Più di un giornalista ha paragonato il nostro movimento dei pirati ai movimenti ambientalisti degli anni 80. Ci sono effettivamente numerose similitudini; ambedue i movimenti sono movimenti di base, nascono dal basso. Inoltre ambedue sono nati in risposta alle grandi corporation e soprattutto agli ingenti costi esterni che queste impongono alla società. Così come l'uso del gas Freon o del DDT, imponeva a tutti pesanti costi esterni, cosi l'attuale legislazione su brevetti e copyright impone a tutti enormi costi secondari sulla cultura e sull'innovazione.

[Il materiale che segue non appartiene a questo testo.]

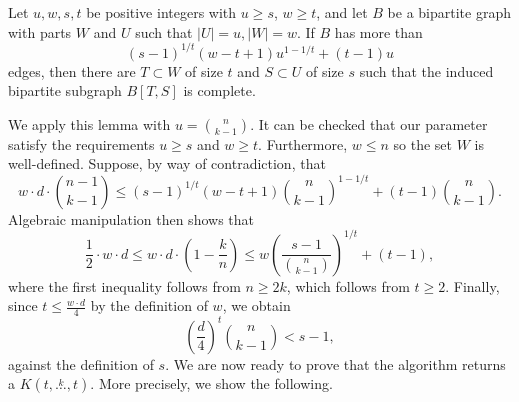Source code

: \documentclass[12pt]{article}
\newcommand{\compoverset}[2]{\ensuremath{K(#2, \overset{#1}{\dots}, #2)}}
\begin{document}
\begin{lemma}\label{thm:kst}
    Let $u, w, s, t$ be positive integers with $u \geq s$, $w \geq t$, and let $B$ be a bipartite graph with parts $W$ and $U$ such that
    $|U| = u, |W| = w$.
    If $B$ has more than \[(s - 1)^{1 / t}(w - t + 1)u^{1 - 1 / t} + (t - 1)u\] edges, then there are
    $T \subset W$ of size $t$ and $S \subset U$ of size $s$ such that the induced bipartite subgraph $B[T, S]$ is complete.
\end{lemma}

We apply this lemma with $u = \binom{n}{k-1}$.
It can be checked that our parameter satisfy the requirements $u \geq s$ and $w \geq t$. %
Furthermore, $w \leq n$ so the set $W$ is well-defined. %
Suppose, by way of contradiction, that
\[
    w \cdot d \cdot \binom{n - 1}{k-1} \leq (s - 1)^{1 / t}(w - t + 1)\binom{n}{k-1}^{1 - 1 / t} + (t - 1)\binom{n}{k-1}.
\]
Algebraic manipulation then shows that
\[
    \frac{1}{2} \cdot w \cdot d
    \leq w \cdot d \cdot \left( 1 - \frac{k}{n} \right)
    \leq w \left( \frac{s-1}{\binom{n}{k-1} } \right)^{1 / t} + (t - 1),
\]
where the first inequality follows from $n \geq 2k$, which follows from $t \geq 2$. %
Finally, since $t \leq \frac{w \cdot d}{4}$ by the definition of $w$, we obtain
\[
    \left( \frac{d}{4}\right)^t \binom{n}{k-1} < s-1,
\]
against the definition of $s$.
We are now ready to prove that the algorithm returns a $\compoverset{k}{t}$.
More precisely, we show the following.
\end{document}
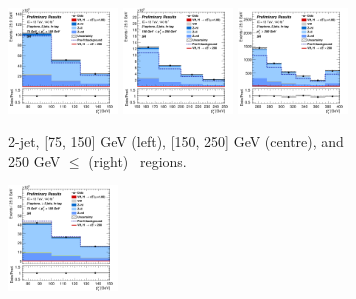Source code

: \begin{figure}[h!]
    \centering
    \begin{subfigure}[b]{\textwidth}
        \centering
        \includegraphics[width=0.32\textwidth]{Images/VH/Own_fit/postfit_VHcc/Region_distpTV_BMax150_BMin75_DSR_J2_TTypeln_T1_L2_Y6051_GlobalFit_conditionnal_mu1.png}
        \includegraphics[width=0.32\textwidth]{Images/VH/Own_fit/postfit_VHcc/Region_distpTV_BMax250_BMin150_DSR_J2_TTypeln_T1_L2_Y6051_GlobalFit_conditionnal_mu1.png}
        \includegraphics[width=0.32\textwidth]{Images/VH/Own_fit/postfit_VHcc/Region_distpTV_BMin250_DSR_J2_TTypeln_T1_L2_Y6051_GlobalFit_conditionnal_mu1.png}
        \caption{2-jet, [75, 150] GeV (left), [150, 250] GeV (centre), and 250  GeV $\leq$ (right) \ptv\ regions.}
        \label{fig:plots_VHcc_2L_LN_2J}
    \end{subfigure}
    \begin{subfigure}[b]{\textwidth}
        \centering
        \includegraphics[width=0.32\textwidth]{Images/VH/Own_fit/postfit_VHcc/Region_distpTV_BMax150_BMin75_DSR_J3_TTypeln_incJet1_T1_L2_Y6051_GlobalFit_conditionnal_mu1.png}

\end{subfigure}
\end{figure}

Si può parlare in Europa di una "variabile generazionale" su alcune temi? Le nuove generazione hanno dei tratti specifici che li distinguono dalle generazioni precedenti?
Sicuramente! I politici subiscono spesso contestazioni, ma questo avviene perché hanno deliberatamente scelto di non prestare nessun ascolto alle nuove generazioni(potremmo dire semplificando nessuno che abbia meno di 35 anni). I politici continuano a lamentarsi perché oggi i giovani non si interessano di politica. Ma questo è un mito! È vero piuttosto che oggi i politici non si occupano di tutto ciò che INTERESSA alle nuove generazioni, non è vero che i giovani non si interessano di politica: non sono interessati a ciò di cui discutono i politici. Il 60% dei nostri militanti è nato negli anni ottanta. Non sono certo pochi per una gioventù "che non si interessa di politica". Nel PIRATPARTIET abbiamo una composizione anagrafica in grado di spazzare via i partiti politici tradizionali.
Inoltre, credo che color che sono nati negli anni 70 e 80 abbiano imparato a mettere maggiormente in discussione il potere costituito di quanto abbiano fatto, per dire, i nati negli anni 40 e 50. E questo, secondo me, è un buon auspicio per gli anni a venire.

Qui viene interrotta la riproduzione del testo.